Hotspur. Why, so can I, or so can any man;
But will they come when you do call for them?
(III.i.53–55)
His unconsciousness makes him, at other moments, a comic if winning figure, as the limitations of his feudal virtues are brought out: his want of tact and judgment, his choleric man’s forgetfulness, his sudden boyish habit of leaping to conclusions, the noble but also comical way he can be carried away by “imagination of some great exploit” (I.iii.199), or by indignation at “this vile politician, Bolingbroke” (I.iii.241).
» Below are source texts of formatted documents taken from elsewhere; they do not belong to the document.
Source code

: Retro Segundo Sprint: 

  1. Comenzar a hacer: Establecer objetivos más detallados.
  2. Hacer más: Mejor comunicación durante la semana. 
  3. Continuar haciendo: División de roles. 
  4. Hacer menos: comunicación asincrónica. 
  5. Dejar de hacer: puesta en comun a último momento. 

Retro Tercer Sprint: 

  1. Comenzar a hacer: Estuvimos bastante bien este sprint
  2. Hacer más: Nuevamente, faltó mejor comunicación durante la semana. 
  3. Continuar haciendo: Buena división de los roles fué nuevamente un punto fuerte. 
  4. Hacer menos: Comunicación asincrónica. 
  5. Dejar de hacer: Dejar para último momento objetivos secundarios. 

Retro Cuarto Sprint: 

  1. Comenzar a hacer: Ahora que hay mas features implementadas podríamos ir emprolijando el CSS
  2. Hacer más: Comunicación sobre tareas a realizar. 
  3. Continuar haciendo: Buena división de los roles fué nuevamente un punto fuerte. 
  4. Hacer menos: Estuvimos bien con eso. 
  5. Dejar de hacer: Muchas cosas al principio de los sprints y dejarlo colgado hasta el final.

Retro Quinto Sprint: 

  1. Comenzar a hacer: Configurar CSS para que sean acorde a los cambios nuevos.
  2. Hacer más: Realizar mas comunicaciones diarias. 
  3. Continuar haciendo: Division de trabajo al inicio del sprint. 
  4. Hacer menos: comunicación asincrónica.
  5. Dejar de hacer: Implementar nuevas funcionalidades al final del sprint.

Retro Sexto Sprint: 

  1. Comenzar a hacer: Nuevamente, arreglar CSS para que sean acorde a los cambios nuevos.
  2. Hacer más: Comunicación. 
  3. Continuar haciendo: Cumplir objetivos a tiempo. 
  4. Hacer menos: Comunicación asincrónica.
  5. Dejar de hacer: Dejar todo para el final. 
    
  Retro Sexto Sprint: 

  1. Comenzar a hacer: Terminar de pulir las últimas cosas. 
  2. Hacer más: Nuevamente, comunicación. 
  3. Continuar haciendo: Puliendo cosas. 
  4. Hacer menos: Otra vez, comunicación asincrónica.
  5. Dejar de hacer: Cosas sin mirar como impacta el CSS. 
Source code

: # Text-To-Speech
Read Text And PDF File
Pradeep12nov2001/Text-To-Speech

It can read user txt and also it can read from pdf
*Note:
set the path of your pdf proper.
Professor Lily B. Campbell has demonstrated that the rebellion of the Northern Earls in 1570 was present for Shakespeare’s audience in watching the Percy family in the play.7 The remoteness of this rough north country life from the London world of his audience, as well as its aristocratic charm, are conveyed when Hotspur tells his wife that she swears “like a comfit-maker’s wife,”
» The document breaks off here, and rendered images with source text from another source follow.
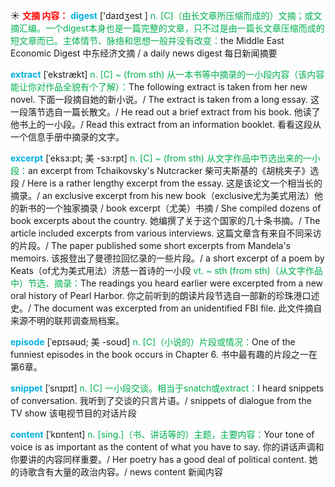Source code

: ☀ <font color="red">**文摘 内容：**</font>
<font color="sky blue">**digest**</font> ['daɪdʒest ] 
<font color="#00b050">n. [C]（由长文章所压缩而成的）文摘；或文摘汇编。一个digest本身也是一篇完整的文章，只不过是由一篇长文章压缩而成的短文章而已。主体情节、脉络和思想一般并没有改变：</font>the Middle East Economic Digest 中东经济文摘 / a daily news digest 每日新闻摘要
           
<font color="sky blue">**extract**</font> [ˈekstrækt]
<font color="#00b050">n. [C] ~ (from sth) 从一本书等中摘录的一小段内容（该内容能让你对作品全貌有个了解）：</font>The following extract is taken from her new novel. 下面一段摘自她的新小说。/ The extract is taken from a long essay. 这一段落节选自一篇长散文。/ He read out a brief extract from his book. 他读了他书上的一小段。/ Read this extract from an information booklet. 看看这段从一个信息手册中摘录的文字。
                      
<font color="sky blue">**excerpt**</font> [ˈeksɜ:pt; 美 -sɜ:rpt]
<font color="#00b050">n. [C] ~ (from sth) 从文字作品中节选出来的一小段：</font>an excerpt from Tchaikovsky's Nutcracker 柴可夫斯基的《胡桃夹子》选段 / Here is a rather lengthy excerpt from the essay. 这是该论文一个相当长的摘录。/ an exclusive excerpt from his new book（exclusive尤为美式用法）他的新书的一个独家摘录 / book excerpt（尤美）书摘 / She compiled dozens of book excerpts about the country. 她编撰了关于这个国家的几十条书摘。/ The article included excerpts from various interviews. 这篇文章含有来自不同采访的片段。/ The paper published some short excerpts from Mandela's memoirs. 该报登出了曼德拉回忆录的一些片段。/ a short excerpt of a poem by Keats（of尤为美式用法）济慈一首诗的一小段 <font color="#00b050">vt. ~ sth (from sth)（从文字作品中）节选、摘录：</font>The readings you heard earlier were excerpted from a new oral history of Pearl Harbor. 你之前听到的朗读片段节选自一部新的珍珠港口述史。/ The document was excerpted from an unidentified FBI file. 此文件摘自来源不明的联邦调查局档案。

<font color="sky blue">**episode**</font> [ˈepɪsəʊd; 美 -soʊd]
<font color="#00b050">n. [C]（小说的）片段或情况：</font>One of the funniest episodes in the book occurs in Chapter 6. 书中最有趣的片段之一在第6章。
           
<font color="sky blue">**snippet**</font> [ˈsnɪpɪt]
<font color="#00b050">n. [C] 一小段交谈。相当于snatch或extract：</font>I heard snippets of conversation. 我听到了交谈的只言片语。/ snippets of dialogue from the TV show 该电视节目的对话片段

<font color="sky blue">**content**</font> [ˈkɒntent] 
<font color="#00b050">n. [sing.]（书、讲话等的）主题，主要内容：</font>Your tone of voice is as important as the content of what you have to say. 你的讲话声调和你要讲的内容同样重要。/ Her poetry has a good deal of political content. 她的诗歌含有大量的政治内容。/ news content 新闻内容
As if thou ne’er walk’st further than Finsbury.
Swear me, Kate, like a lady as thou art,
A good mouth-filling oath; and leave ‘in sooth’
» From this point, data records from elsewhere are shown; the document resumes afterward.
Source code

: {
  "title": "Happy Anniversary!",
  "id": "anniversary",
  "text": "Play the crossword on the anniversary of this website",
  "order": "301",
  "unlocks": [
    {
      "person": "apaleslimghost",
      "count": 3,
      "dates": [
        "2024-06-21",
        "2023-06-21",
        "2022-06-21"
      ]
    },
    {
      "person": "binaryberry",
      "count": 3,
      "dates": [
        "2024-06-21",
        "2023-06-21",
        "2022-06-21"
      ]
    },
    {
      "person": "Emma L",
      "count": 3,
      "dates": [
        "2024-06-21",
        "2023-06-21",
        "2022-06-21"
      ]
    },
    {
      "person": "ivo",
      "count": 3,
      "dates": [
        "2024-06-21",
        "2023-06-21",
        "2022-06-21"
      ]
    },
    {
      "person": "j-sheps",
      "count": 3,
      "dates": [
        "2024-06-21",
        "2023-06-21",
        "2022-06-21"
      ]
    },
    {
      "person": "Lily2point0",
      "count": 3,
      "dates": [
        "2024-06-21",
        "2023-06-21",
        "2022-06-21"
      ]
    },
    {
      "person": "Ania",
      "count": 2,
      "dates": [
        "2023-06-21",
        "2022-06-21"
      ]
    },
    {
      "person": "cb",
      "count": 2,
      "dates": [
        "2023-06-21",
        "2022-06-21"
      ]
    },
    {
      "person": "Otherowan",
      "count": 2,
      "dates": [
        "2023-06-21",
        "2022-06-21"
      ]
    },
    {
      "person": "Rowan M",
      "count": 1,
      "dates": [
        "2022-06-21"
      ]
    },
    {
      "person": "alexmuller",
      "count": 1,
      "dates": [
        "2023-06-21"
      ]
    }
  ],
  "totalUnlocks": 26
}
And such protest of pepper gingerbread
To velvet guards and Sunday citizens.
(III.i.255–259)
It is the various strengths of a stirring world, not deficiencies, which make the conflict in 1 Henry IV. Even the humble carriers, and the professional thieves, are full of themselves and their business:
I am joined with no foot land-rakers, no long-staff sixpenny strikers, none of these mad mustachio purple-hued malt-worms; but with nobility and tranquillity, burgomasters and great oneyers, such as can hold in, such as will strike sooner than speak, and speak sooner than drink, and drink sooner than pray; and yet, zounds, I lie; for they pray continually to their saint, the commonwealth, or rather, not pray to her, but prey on her, for they ride up and down on her and make her their boots.
(II.i.81–91)
In his early history play, 2 Henry VI, as we have noticed, Shakespeare used his clowns to present the Jack Cade rebellion as a saturnalia ignorantly undertaken in earnest, a highly-stylized piece of dramaturgy, which he brings off triumphantly. In this more complex play the underworld is presented as endemic disorder alongside the crisis of noble rebellion: the king’s lines are apposite when he says that insurrection can always mobilize
moody beggars, starving for a time
Of pell-mell havoc and confusion.
(V.i.81–82)
Falstaff places himself in saying “Well, God be thanked for these rebels. They offend none but the virtuous. I laud them, I praise them.”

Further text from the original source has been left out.